Fil Berger, je, donc, compose les textes qu’il écrit avec des artefacts sonores et graphiques et ses pièces musicales avec des artefacts d’écriture et graphiques. Le tout cherche, donc, une manière d’alchimie modeste située entre ces disciplines. Il a publié des livres d’artiste avec le plasticien Joël Leick chez Æncrages et Dumerchez. Quelques revues comme Paysages écrits, Traction Brabant ont retenu des textes. Il a travaillé et composé des pièces musicales documentées sur CD. Il a partagé pendant plus de vingt ans des moments de création avec des chorégraphes, des plasticiens, des auteurs, des improvisateurs et des compositeurs. Il a animé des ateliers d’écriture et de partitions graphiques avec des personnes de toutes sortes. Fil Berger, je, donc, est un improvisateur qui compose et performe en forgeant ses propres outils, ses champs lexicaux, ses instruments, sa présence au monde en les mettant sans cesse en variation continue. Son travail est la recherche de convergences multiples entre... l’idée et la pratique du « baroque » et... la pratique et l’idée de l’insurrection « œuvrière » autonome.

14 commentaires à propos de “# 40 jours # 13 / Tôles terrain vague”

  1. Paysage avec âme, sans pitié, cependant sensible et comme disait Leforestier, la rouille une plaie utile,

  2. La corrosion qui n’échappe pas à l’érosion et à la décomposition, pendant que ton projet se construit, solide !

    • Helena, merci pour ton retour !
      Oui, ça commence à prendre forme…
      Merci encore !

    • Merci mille fois, Pascale, pour ce retour généreux.
      L’oxydation est un phénomène magnifique.

  3. C’est absolument splendide… et ça me fait rudement songer aux toiles de David Lynch, c’était une expo sensationnelle à Paris un été 2014 peut-être, cette recherche inédite de consistance et de matière

    • J’aime beaucoup cette référence, sans avoir vu l’exposition,
      Je vais aller voir sur le Net.

  4. j’essaie de me faire une image de tes « dentelles mordues » et de toutes les souffrances endurées par la couleur et proposées par ce texte entre incarnat, orange et lèpre
    richesse de l’évocation qui pénètre et froisse la peau
    Sans pitié, tu l’as dit, tu l’as signé…
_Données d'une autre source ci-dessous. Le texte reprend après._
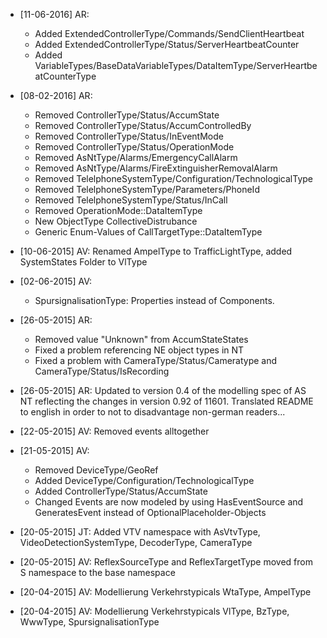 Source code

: * [11-06-2016] AR:
  * Added ExtendedControllerType/Commands/SendClientHeartbeat
  * Added ExtendedControllerType/Status/ServerHeartbeatCounter
  * Added VariableTypes/BaseDataVariableTypes/DataItemType/ServerHeartbeatCounterType
* [08-02-2016] AR:
  * Removed ControllerType/Status/AccumState
  * Removed ControllerType/Status/AccumControlledBy
  * Removed ControllerType/Status/InEventMode
  * Removed ControllerType/Status/OperationMode
  * Removed AsNtType/Alarms/EmergencyCallAlarm
  * Removed AsNtType/Alarms/FireExtinguisherRemovalAlarm
  * Removed TelelphoneSystemType/Configuration/TechnologicalType
  * Removed TelelphoneSystemType/Parameters/PhoneId
  * Removed TelelphoneSystemType/Status/InCall
  * Removed OperationMode::DataItemType
  * New ObjectType CollectiveDistrubance
  * Generic Enum-Values of CallTargetType::DataItemType
* [10-06-2015] AV: Renamed AmpelType to TrafficLightType, added SystemStates Folder to VlType
* [02-06-2015] AV:
  * SpursignalisationType: Properties instead of Components.
* [26-05-2015] AR: 
  * Removed value "Unknown" from AccumStateStates 
  * Fixed a problem referencing NE object types in NT
  * Fixed a problem with CameraType/Status/Cameratype and CameraType/Status/IsRecording 
* [26-05-2015] AR: Updated to version 0.4 of the modelling spec of AS NT reflecting the changes in version 0.92 of 11601. Translated README to english in order to not to disadvantage non-german readers...
* [22-05-2015] AV: Removed events alltogether
* [21-05-2015] AV:
  * Removed DeviceType/GeoRef 
  * Added DeviceType/Configuration/TechnologicalType
  * Added ControllerType/Status/AccumState
  * Changed Events are now modeled by using HasEventSource and GeneratesEvent instead of OptionalPlaceholder-Objects

* [20-05-2015] JT: Added VTV namespace with AsVtvType, VideoDetectionSystemType, DecoderType, CameraType
* [20-05-2015] AV: ReflexSourceType and ReflexTargetType moved from S namespace to the base namespace
* [20-04-2015] AV: Modellierung Verkehrstypicals WtaType, AmpelType
* [20-04-2015] AV: Modellierung Verkehrstypicals VlType, BzType, WwwType, SpursignalisationType
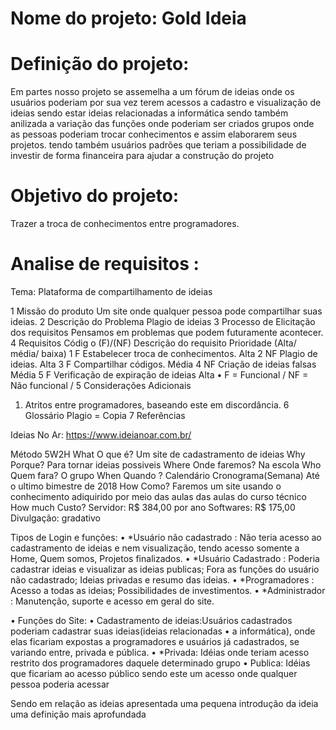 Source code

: # Nome do projeto: Gold Ideia

# Definição do projeto:
Em partes nosso projeto se assemelha a um fórum de ideias
onde os usuários poderiam por sua vez terem acessos a cadastro e visualização de ideias
sendo estar ideias relacionadas a informática
sendo também anilizada a variação das funções 
onde poderiam ser criados grupos onde as pessoas poderiam trocar conhecimentos 
e assim elaborarem seus projetos.
tendo também usuários padrões que teriam a possibilidade de investir de forma financeira
para ajudar a construção do projeto

# Objetivo do projeto: 
Trazer a troca de conhecimentos entre programadores.

# Analise de requisitos : 
Tema:	Plataforma de compartilhamento de ideias

1	Missão do produto
Um site onde qualquer pessoa pode compartilhar suas ideias.
2	Descrição do Problema
Plagio de ideias
3	Processo de Elicitação dos requisitos
Pensamos em problemas que podem futuramente acontecer.
4	Requisitos
Códig o	(F)/(NF)	Descrição do requisito	Prioridade
(Alta/ média/ baixa)
1	F	Estabelecer troca de conhecimentos.	Alta
2	NF	Plagio de ideias.	Alta
3	F	Compartilhar códigos.	Média
4	NF	Criação de ideias falsas	Média
5	F	Verificação de expiração de ideias	             Alta
• F = Funcional / NF = Não funcional /
5	Considerações Adicionais
1.	Atritos entre programadores, baseando este em discordância.
6	Glossário
 Plagio = Copia
7	Referências

Ideias No Ar: https://www.ideianoar.com.br/ 


Método 5W2H
What	O que é?	Um site de cadastramento de ideias 
Why	Porque?	Para tornar ideias possiveis
Where	Onde faremos?	Na escola
Who	Quem fara?	O grupo
When	Quando ?
Calendário
Cronograma(Semana)	Até o ultimo bimestre de 2018
How	Como?	Faremos um site usando o conhecimento adiquirido por meio das aulas das aulas do curso técnico
How much	Custo?	Servidor: R$ 384,00 por ano
Softwares: R$ 175,00
Divulgação:  gradativo



Tipos de Login e funções:
•	*Usuário não cadastrado : Não teria acesso ao cadastramento de ideias e nem visualização, tendo acesso somente a Home, Quem somos, Projetos finalizados.
•	*Usuário Cadastrado : Poderia cadastrar ideias e visualizar as ideias publicas; Fora as funções do usuário não cadastrado; Ideias privadas e resumo das ideias.
•	*Programadores : Acesso a todas as ideias; Possibilidades de investimentos.
•	*Administrador : Manutenção, suporte e acesso em geral do site.

•	Funções do Site:
•	Cadastramento de ideias:Usuários cadastrados poderiam cadastrar suas ideias(ideias relacionadas
•	a informática), onde elas ficariam expostas a programadores e usuários já cadastrados, se variando entre, privada e pública.
•	*Privada: Idéias onde teriam acesso restrito dos programadores daquele determinado grupo
•	Publica: Idéias que ficariam ao acesso público sendo este um acesso onde qualquer pessoa poderia acessar

Sendo em relação as ideias apresentada uma pequena introdução da ideia
uma definição mais aprofundada




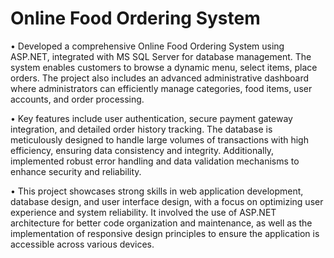 # Online Food Ordering System

• Developed a comprehensive Online Food Ordering System using ASP.NET, integrated 
with MS SQL Server for database management. The system enables customers to 
browse a dynamic menu, select items, place orders. The project also includes an 
advanced administrative dashboard where administrators can efficiently manage 
categories, food items, user accounts, and order processing.

• Key features include user authentication, secure payment gateway integration, and 
detailed order history tracking. The database is meticulously designed to handle large 
volumes of transactions with high efficiency, ensuring data consistency and integrity. 
Additionally, implemented robust error handling and data validation mechanisms to 
enhance security and reliability.

• This project showcases strong skills in web application development, database design, 
and user interface design, with a focus on optimizing user experience and system 
reliability. It involved the use of ASP.NET architecture for better code organization and
maintenance, as well as the implementation of responsive design principles to ensure 
the application is accessible across various devices.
  5. Un très grand merci à toi, Françoise !
    Je me suis aussi plongé dans ton magnifique mordoré…

  6. Grand grand merci pour ce texte-pépite, ces trouvailles de mots pour dire les choses : « cloques érubescentes » / « soudés roux » / « rongées de pustule carmin » / « En gerçures de moire.  » / « Rupture plissée purpurine. »…et j’en passe… Tant à citer… je t’avoue les avoir cherchés cherchés ces mots pour mon container rouillé. Et puis tu l’as fait. Je ne cesse de ponctuer ma lecture de « c’est ça, mais c’est ça, c’est exactement ça » et pour avoir rôdé moi-même, je pèse mes mots… Par ailleurs suis très sensible à ces tôles, objets photographiques de prédilection.

    • Émilie, grande joie de découvrir ton retour !
      Merci !
      J’ai beaucoup aimé ton container, qui, lui aussi, est plein d’images colorées puissantes. On peut sentir ton regard photographique et ton attrait pour la rouille et les fulgurances de l’oxydation !

  7. Merci pour les sensations que transmet ce texte, c’est très troublant de voir la matière apparaître sous nos yeux avec une poignée de mots bien choisis. On croirait voir un volcan se réveiller !

    • Un grand merci à toi, James !
      Ton retour me touche beaucoup.
      J’ai vraiment aimé écrire ce texte.